### Exercise instructions:
For the entries that follow, restate word for word the line containing "python-date-util : 2.8.2", the line containing "2. Install the", and every line that lies between them.
*** Block opens ***
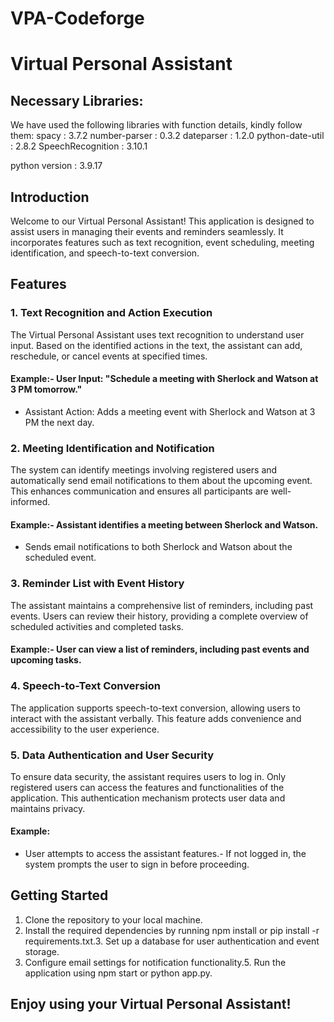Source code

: # VPA-Codeforge
# Virtual Personal Assistant
## Necessary Libraries:
We have used the following libraries with function details, kindly follow them:
  spacy :  3.7.2
  number-parser : 0.3.2
  dateparser : 1.2.0
  python-date-util : 2.8.2
  SpeechRecognition : 3.10.1

  python version : 3.9.17
  
## Introduction
Welcome to our Virtual Personal Assistant! This application is designed to assist users in managing their events and reminders seamlessly. It incorporates features such as text recognition, event scheduling, meeting identification, and speech-to-text conversion.
## Features
### 1. Text Recognition and Action Execution
The Virtual Personal Assistant uses text recognition to understand user input. Based on the identified actions in the text, the assistant can add, reschedule, or cancel events at specified times.
#### Example:- User Input: "Schedule a meeting with Sherlock and Watson at 3 PM tomorrow."
- Assistant Action: Adds a meeting event with Sherlock and Watson at 3 PM the next day.
### 2. Meeting Identification and Notification
The system can identify meetings involving registered users and automatically send email notifications to them about the upcoming event. This enhances communication and ensures all participants are well-informed.
#### Example:- Assistant identifies a meeting between Sherlock and Watson.
- Sends email notifications to both Sherlock and Watson about the scheduled event.
### 3. Reminder List with Event History
The assistant maintains a comprehensive list of reminders, including past events. Users can review their history, providing a complete overview of scheduled activities and completed tasks.
#### Example:- User can view a list of reminders, including past events and upcoming tasks.
### 4. Speech-to-Text Conversion
The application supports speech-to-text conversion, allowing users to interact with the assistant verbally. This feature adds convenience and accessibility to the user experience.
### 5. Data Authentication and User Security
To ensure data security, the assistant requires users to log in. Only registered users can access the features and functionalities of the application. This authentication mechanism protects user data and maintains privacy.
#### Example:
- User attempts to access the assistant features.- If not logged in, the system prompts the user to sign in before proceeding.
## Getting Started
1. Clone the repository to your local machine.
2. Install the required dependencies by running npm install or pip install -r requirements.txt.3. Set up a database for user authentication and event storage.
4. Configure email settings for notification functionality.5. Run the application using npm start or python app.py.
## Enjoy using your Virtual Personal Assistant!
*** Block closes ***
### Response for this exercise:
  python-date-util : 2.8.2
  SpeechRecognition : 3.10.1

  python version : 3.9.17
  
## Introduction
Welcome to our Virtual Personal Assistant! This application is designed to assist users in managing their events and reminders seamlessly. It incorporates features such as text recognition, event scheduling, meeting identification, and speech-to-text conversion.
## Features
### 1. Text Recognition and Action Execution
The Virtual Personal Assistant uses text recognition to understand user input. Based on the identified actions in the text, the assistant can add, reschedule, or cancel events at specified times.
#### Example:- User Input: "Schedule a meeting with Sherlock and Watson at 3 PM tomorrow."
- Assistant Action: Adds a meeting event with Sherlock and Watson at 3 PM the next day.
### 2. Meeting Identification and Notification
The system can identify meetings involving registered users and automatically send email notifications to them about the upcoming event. This enhances communication and ensures all participants are well-informed.
#### Example:- Assistant identifies a meeting between Sherlock and Watson.
- Sends email notifications to both Sherlock and Watson about the scheduled event.
### 3. Reminder List with Event History
The assistant maintains a comprehensive list of reminders, including past events. Users can review their history, providing a complete overview of scheduled activities and completed tasks.
#### Example:- User can view a list of reminders, including past events and upcoming tasks.
### 4. Speech-to-Text Conversion
The application supports speech-to-text conversion, allowing users to interact with the assistant verbally. This feature adds convenience and accessibility to the user experience.
### 5. Data Authentication and User Security
To ensure data security, the assistant requires users to log in. Only registered users can access the features and functionalities of the application. This authentication mechanism protects user data and maintains privacy.
#### Example:
- User attempts to access the assistant features.- If not logged in, the system prompts the user to sign in before proceeding.
## Getting Started
1. Clone the repository to your local machine.
2. Install the required dependencies by running npm install or pip install -r requirements.txt.3. Set up a database for user authentication and event storage.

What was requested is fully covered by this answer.